Collected data

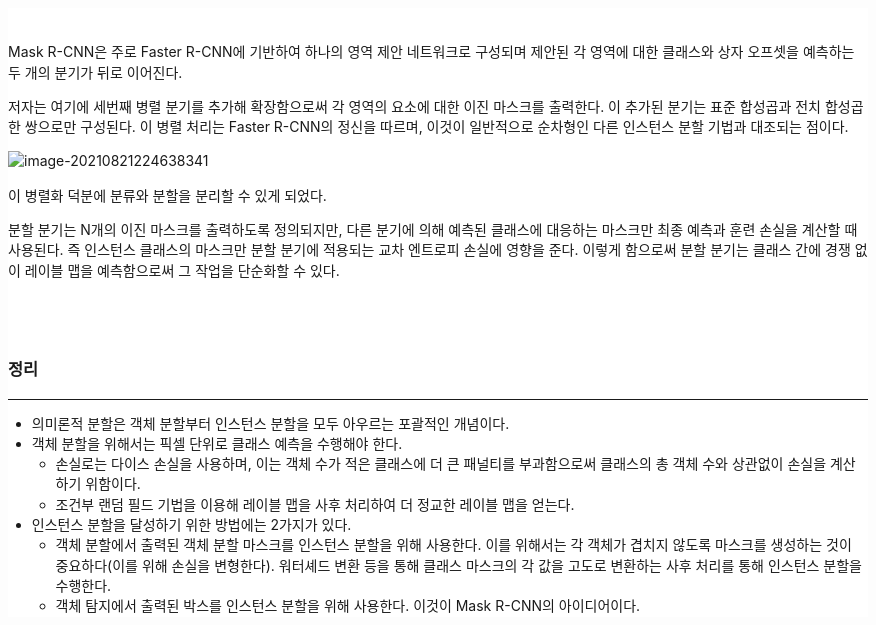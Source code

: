 <br>

Mask R-CNN은 주로 Faster R-CNN에 기반하여 하나의 영역 제안 네트워크로 구성되며 제안된 각 영역에 대한 클래스와 상자 오프셋을 예측하는 두 개의 분기가 뒤로 이어진다. 

저자는 여기에 세번째 병렬 분기를 추가해 확장함으로써 각 영역의 요소에 대한 이진 마스크를 출력한다. 이 추가된 분기는 표준 합성곱과 전치 합성곱 한 쌍으로만 구성된다. 이 병렬 처리는 Faster R-CNN의 정신을 따르며, 이것이 일반적으로 순차형인 다른 인스턴스 분할 기법과 대조되는 점이다. 

![image-20210821224638341](https://user-images.githubusercontent.com/70505378/130324296-0f788d63-5d7e-47d8-86de-b214881d4363.png)

이 병렬화 덕분에 분류와 분할을 분리할 수 있게 되었다. 

분할 분기는 N개의 이진 마스크를 출력하도록 정의되지만, 다른 분기에 의해 예측된 클래스에 대응하는 마스크만 최종 예측과 훈련 손실을 계산할 때 사용된다. 즉 인스턴스 클래스의 마스크만 분할 분기에 적용되는 교차 엔트로피 손실에 영향을 준다. 이렇게 함으로써 분할 분기는 클래스 간에 경쟁 없이 레이블 맵을 예측함으로써 그 작업을 단순화할 수 있다. 

<br>

<br>

### 정리

---

* 의미론적 분할은 객체 분할부터 인스턴스 분할을 모두 아우르는 포괄적인 개념이다. 
* 객체 분할을 위해서는 픽셀 단위로 클래스 예측을 수행해야 한다. 
    * 손실로는 다이스 손실을 사용하며, 이는 객체 수가 적은 클래스에 더 큰 패널티를 부과함으로써 클래스의 총 객체 수와 상관없이 손실을 계산하기 위함이다. 
    * 조건부 랜덤 필드 기법을 이용해 레이블 맵을 사후 처리하여 더 정교한 레이블 맵을 얻는다. 
* 인스턴스 분할을 달성하기 위한 방법에는 2가지가 있다. 
    * 객체 분할에서 출력된 객체 분할 마스크를 인스턴스 분할을 위해 사용한다. 이를 위해서는 각 객체가 겹치지 않도록 마스크를 생성하는 것이 중요하다(이를 위해 손실을 변형한다). 워터셰드 변환 등을 통해 클래스 마스크의 각 값을 고도로 변환하는 사후 처리를 통해 인스턴스 분할을 수행한다. 
    * 객체 탐지에서 출력된 박스를 인스턴스 분할을 위해 사용한다. 이것이 Mask R-CNN의 아이디어이다. 
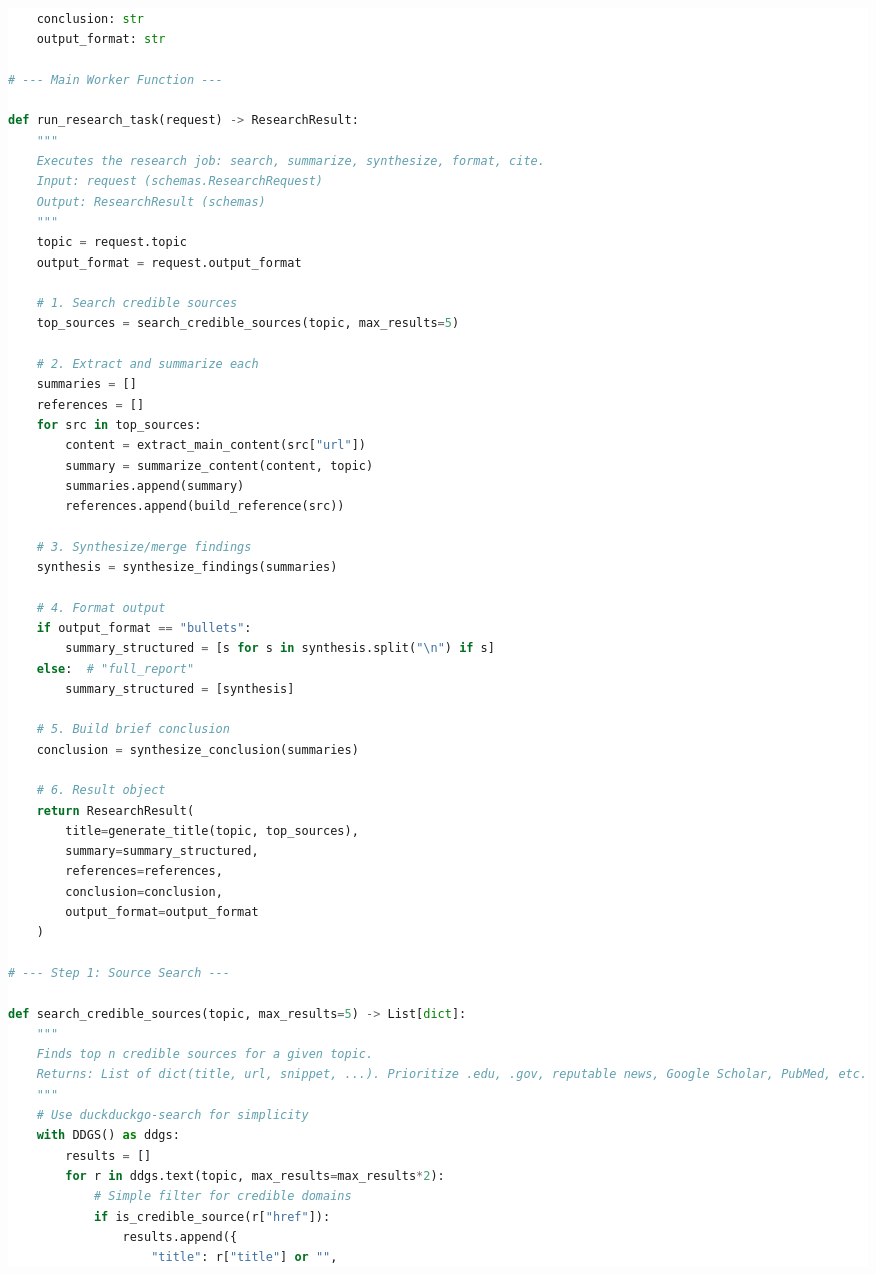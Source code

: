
 ```python
    conclusion: str
    output_format: str

# --- Main Worker Function ---

def run_research_task(request) -> ResearchResult:
    """
    Executes the research job: search, summarize, synthesize, format, cite.
    Input: request (schemas.ResearchRequest)
    Output: ResearchResult (schemas)
    """
    topic = request.topic
    output_format = request.output_format

    # 1. Search credible sources
    top_sources = search_credible_sources(topic, max_results=5)

    # 2. Extract and summarize each
    summaries = []
    references = []
    for src in top_sources:
        content = extract_main_content(src["url"])
        summary = summarize_content(content, topic)
        summaries.append(summary)
        references.append(build_reference(src))

    # 3. Synthesize/merge findings
    synthesis = synthesize_findings(summaries)

    # 4. Format output
    if output_format == "bullets":
        summary_structured = [s for s in synthesis.split("\n") if s]
    else:  # "full_report"
        summary_structured = [synthesis]

    # 5. Build brief conclusion
    conclusion = synthesize_conclusion(summaries)

    # 6. Result object
    return ResearchResult(
        title=generate_title(topic, top_sources),
        summary=summary_structured,
        references=references,
        conclusion=conclusion,
        output_format=output_format
    )

# --- Step 1: Source Search ---

def search_credible_sources(topic, max_results=5) -> List[dict]:
    """
    Finds top n credible sources for a given topic.
    Returns: List of dict(title, url, snippet, ...). Prioritize .edu, .gov, reputable news, Google Scholar, PubMed, etc.
    """
    # Use duckduckgo-search for simplicity
    with DDGS() as ddgs:
        results = []
        for r in ddgs.text(topic, max_results=max_results*2):
            # Simple filter for credible domains
            if is_credible_source(r["href"]):
                results.append({
                    "title": r["title"] or "",
```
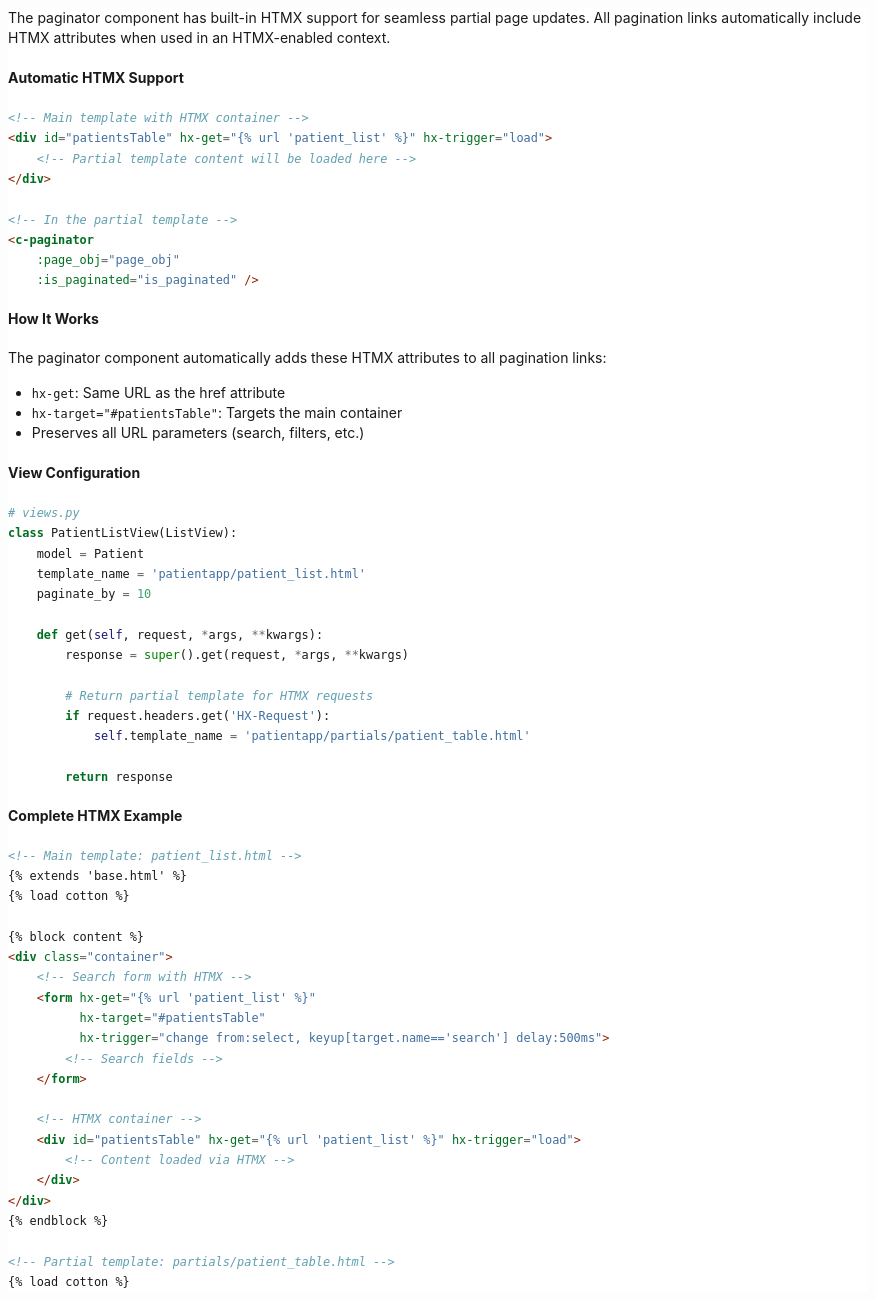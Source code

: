 The paginator component has built-in HTMX support for seamless partial page updates. All pagination links automatically include HTMX attributes when used in an HTMX-enabled context.

#### Automatic HTMX Support
```html
<!-- Main template with HTMX container -->
<div id="patientsTable" hx-get="{% url 'patient_list' %}" hx-trigger="load">
    <!-- Partial template content will be loaded here -->
</div>

<!-- In the partial template -->
<c-paginator 
    :page_obj="page_obj" 
    :is_paginated="is_paginated" />
```

#### How It Works
The paginator component automatically adds these HTMX attributes to all pagination links:
- `hx-get`: Same URL as the href attribute
- `hx-target="#patientsTable"`: Targets the main container
- Preserves all URL parameters (search, filters, etc.)

#### View Configuration
```python
# views.py
class PatientListView(ListView):
    model = Patient
    template_name = 'patientapp/patient_list.html'
    paginate_by = 10
    
    def get(self, request, *args, **kwargs):
        response = super().get(request, *args, **kwargs)
        
        # Return partial template for HTMX requests
        if request.headers.get('HX-Request'):
            self.template_name = 'patientapp/partials/patient_table.html'
            
        return response
```

#### Complete HTMX Example
```html
<!-- Main template: patient_list.html -->
{% extends 'base.html' %}
{% load cotton %}

{% block content %}
<div class="container">
    <!-- Search form with HTMX -->
    <form hx-get="{% url 'patient_list' %}" 
          hx-target="#patientsTable" 
          hx-trigger="change from:select, keyup[target.name=='search'] delay:500ms">
        <!-- Search fields -->
    </form>
    
    <!-- HTMX container -->
    <div id="patientsTable" hx-get="{% url 'patient_list' %}" hx-trigger="load">
        <!-- Content loaded via HTMX -->
    </div>
</div>
{% endblock %}

<!-- Partial template: partials/patient_table.html -->
{% load cotton %}

```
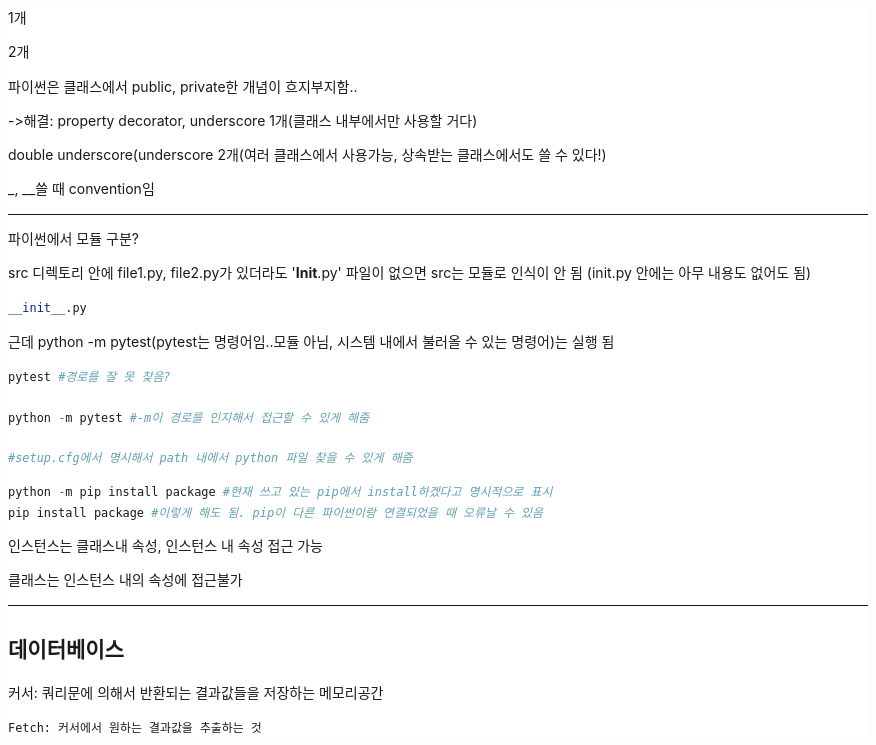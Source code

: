 1개

2개



파이썬은 클래스에서 public, private한 개념이 흐지부지함..

->해결: property decorator, underscore 1개(클래스 내부에서만 사용할 거다)

double underscore(underscore 2개(여러 클래스에서 사용가능, 상속받는 클래스에서도 쓸 수 있다!)

_, __쓸 때 convention임



---

파이썬에서 모듈 구분?

src 디렉토리 안에 file1.py, file2.py가 있더라도 '__Init__.py' 파일이 없으면 src는 모듈로 인식이 안 됨 (init.py 안에는 아무 내용도 없어도 됨)

```python
__init__.py
```



근데 python -m pytest(pytest는 명령어임..모듈 아님, 시스템 내에서 불러올 수 있는 명령어)는 실행 됨

```python
pytest #경로를 잘 못 찾음?

python -m pytest #-m이 경로를 인지해서 접근할 수 있게 해줌 

#setup.cfg에서 명시해서 path 내에서 python 파일 찾을 수 있게 해줌
```





```python
python -m pip install package #현재 쓰고 있는 pip에서 install하겠다고 명시적으로 표시
pip install package #이렇게 해도 됨. pip이 다른 파이썬이랑 연결되었을 때 오류날 수 있음
```





인스턴스는 클래스내 속성, 인스턴스 내 속성 접근 가능

클래스는 인스턴스 내의 속성에 접근불가



---



## 데이터베이스

커서: 쿼리문에 의해서 반환되는 결과값들을 저장하는 메모리공간

  	Fetch: 커서에서 원하는 결과값을 추출하는 것
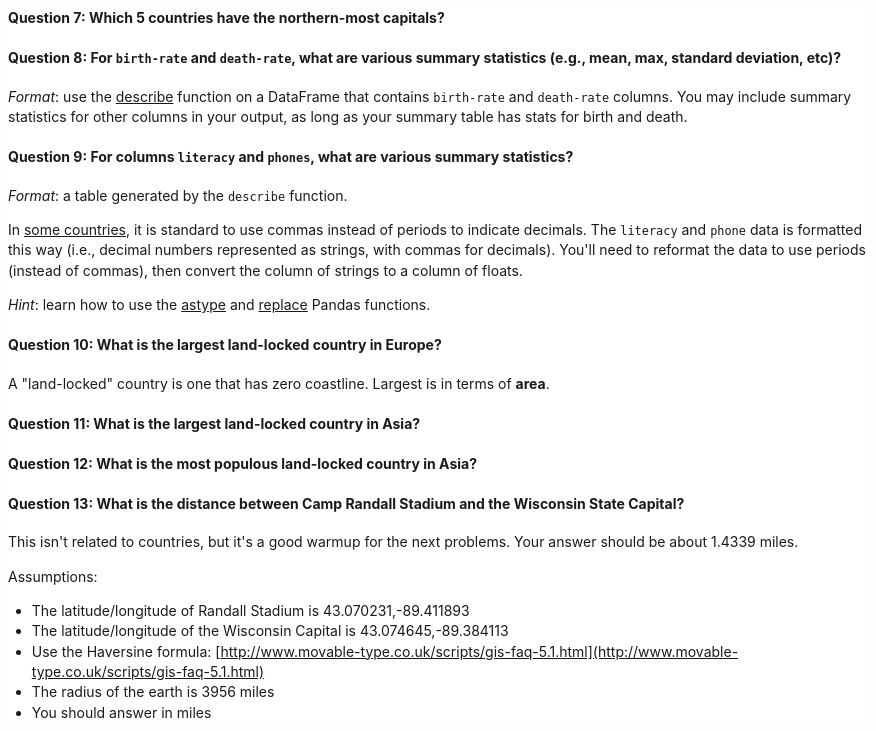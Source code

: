 #### Question 7: Which 5 countries have the northern-most capitals?

#### Question 8: For `birth-rate` and `death-rate`, what are various summary statistics (e.g., mean, max, standard deviation, etc)?

*Format*: use the
 [describe](https://pandas.pydata.org/pandas-docs/stable/generated/pandas.DataFrame.describe.html)
 function on a DataFrame that contains `birth-rate` and `death-rate`
 columns. You may include summary statistics for other columns in
 your output, as long as your summary table has stats for birth and
 death.

#### Question 9: For columns `literacy` and `phones`, what are various summary statistics?

*Format*: a table generated by the `describe` function.

In [some
 countries](https://en.wikipedia.org/wiki/Decimal_separator#Arabic_numerals),
 it is standard to use commas instead of periods to indicate decimals.
 The `literacy` and `phone` data is formatted this way (i.e., decimal
 numbers represented as strings, with commas for decimals).  You'll
 need to reformat the data to use periods (instead of commas), then
 convert the column of strings to a column of floats.

*Hint*: learn how to use the
 [astype](https://pandas.pydata.org/pandas-docs/stable/generated/pandas.DataFrame.astype.html)
 and
 [replace](https://pandas.pydata.org/pandas-docs/stable/generated/pandas.Series.str.replace.html)
 Pandas functions.

#### Question 10: What is the largest land-locked country in Europe?

A "land-locked" country is one that has zero coastline. Largest is in terms of **area**.

#### Question 11: What is the largest land-locked country in Asia?

#### Question 12: What is the most populous land-locked country in Asia?

#### Question 13: What is the distance between Camp Randall Stadium and the Wisconsin State Capital?

This isn't related to countries, but it's a good warmup for the next
problems.  Your answer should be about 1.4339 miles.

Assumptions:
* The latitude/longitude of Randall Stadium is 43.070231,-89.411893
* The latitude/longitude of the Wisconsin Capital is 43.074645,-89.384113
* Use the Haversine formula: [http://www.movable-type.co.uk/scripts/gis-faq-5.1.html](http://www.movable-type.co.uk/scripts/gis-faq-5.1.html)
* The radius of the earth is 3956 miles
* You should answer in miles
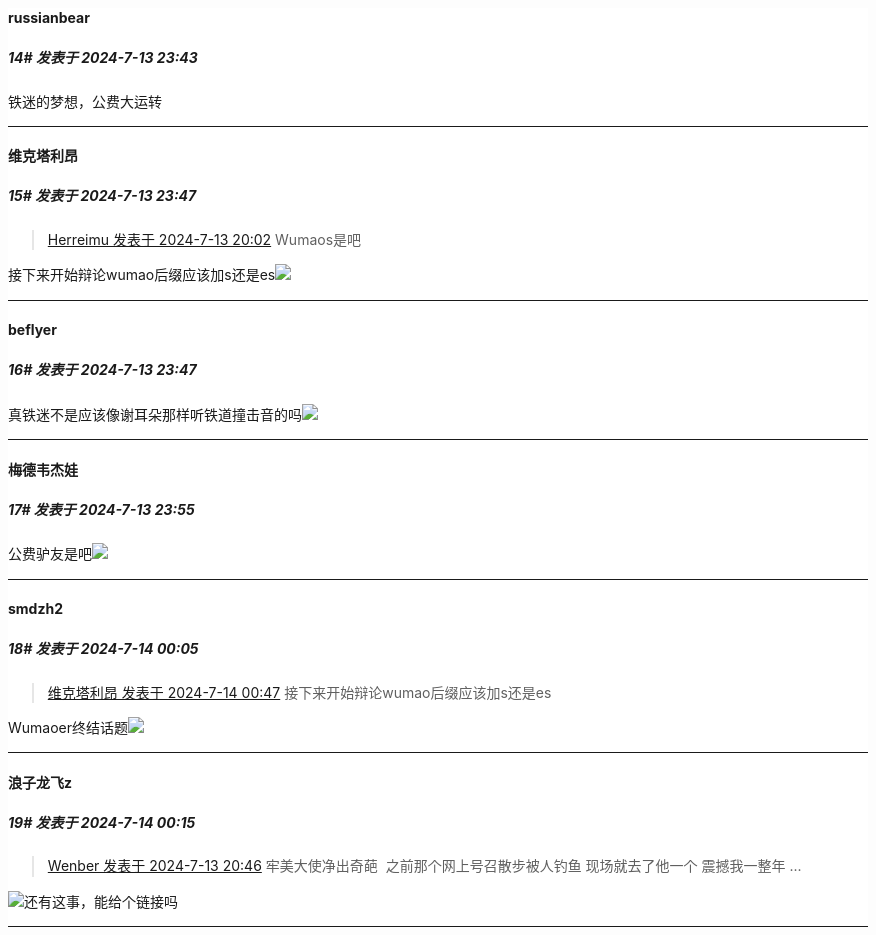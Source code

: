 ####  russianbear  
##### 14#       发表于 2024-7-13 23:43

铁迷的梦想，公费大运转

*****

####  维克塔利昂  
##### 15#       发表于 2024-7-13 23:47

<blockquote><a href="httphttps://bbs.saraba1st.com/2b/forum.php?mod=redirect&amp;goto=findpost&amp;pid=65575323&amp;ptid=2191355" target="_blank">Herreimu 发表于 2024-7-13 20:02</a>
Wumaos是吧</blockquote>
接下来开始辩论wumao后缀应该加s还是es<img src="https://static.saraba1st.com/image/smiley/face2017/037.png" referrerpolicy="no-referrer">

*****

####  beflyer  
##### 16#       发表于 2024-7-13 23:47

真铁迷不是应该像谢耳朵那样听铁道撞击音的吗<img src="https://static.saraba1st.com/image/smiley/face2017/068.png" referrerpolicy="no-referrer">

*****

####  梅德韦杰娃  
##### 17#       发表于 2024-7-13 23:55

公费驴友是吧<img src="https://static.saraba1st.com/image/smiley/face2017/001.png" referrerpolicy="no-referrer">

*****

####  smdzh2  
##### 18#       发表于 2024-7-14 00:05

<blockquote><a href="httphttps://bbs.saraba1st.com/2b/forum.php?mod=redirect&amp;goto=findpost&amp;pid=65577007&amp;ptid=2191355" target="_blank">维克塔利昂 发表于 2024-7-14 00:47</a>
接下来开始辩论wumao后缀应该加s还是es</blockquote>
Wumaoer终结话题<img src="https://static.saraba1st.com/image/smiley/face2017/067.png" referrerpolicy="no-referrer">

*****

####  浪子龙飞z  
##### 19#       发表于 2024-7-14 00:15

<blockquote><a href="httphttps://bbs.saraba1st.com/2b/forum.php?mod=redirect&amp;goto=findpost&amp;pid=65575685&amp;ptid=2191355" target="_blank">Wenber 发表于 2024-7-13 20:46</a>
牢美大使净出奇葩  之前那个网上号召散步被人钓鱼 现场就去了他一个 震撼我一整年 ...</blockquote>
<img src="https://static.saraba1st.com/image/smiley/face2017/067.png" referrerpolicy="no-referrer">还有这事，能给个链接吗

*****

▶ _Your task_:
What is needed is an exact copy of the lines above from the one with "double underscore(underscore 2개(여러" to the one with "the northern-most capitals?", both ends kept, and nothing more; please leave the pictures out.

▶ _Answer box_:
double underscore(underscore 2개(여러 클래스에서 사용가능, 상속받는 클래스에서도 쓸 수 있다!)

_, __쓸 때 convention임



---

파이썬에서 모듈 구분?

src 디렉토리 안에 file1.py, file2.py가 있더라도 '__Init__.py' 파일이 없으면 src는 모듈로 인식이 안 됨 (init.py 안에는 아무 내용도 없어도 됨)

```python
__init__.py
```



근데 python -m pytest(pytest는 명령어임..모듈 아님, 시스템 내에서 불러올 수 있는 명령어)는 실행 됨

```python
pytest #경로를 잘 못 찾음?

python -m pytest #-m이 경로를 인지해서 접근할 수 있게 해줌 

#setup.cfg에서 명시해서 path 내에서 python 파일 찾을 수 있게 해줌
```





```python
python -m pip install package #현재 쓰고 있는 pip에서 install하겠다고 명시적으로 표시
pip install package #이렇게 해도 됨. pip이 다른 파이썬이랑 연결되었을 때 오류날 수 있음
```





인스턴스는 클래스내 속성, 인스턴스 내 속성 접근 가능

클래스는 인스턴스 내의 속성에 접근불가



---



## 데이터베이스

커서: 쿼리문에 의해서 반환되는 결과값들을 저장하는 메모리공간

  	Fetch: 커서에서 원하는 결과값을 추출하는 것
Source code

: #### Question 7: Which 5 countries have the northern-most capitals?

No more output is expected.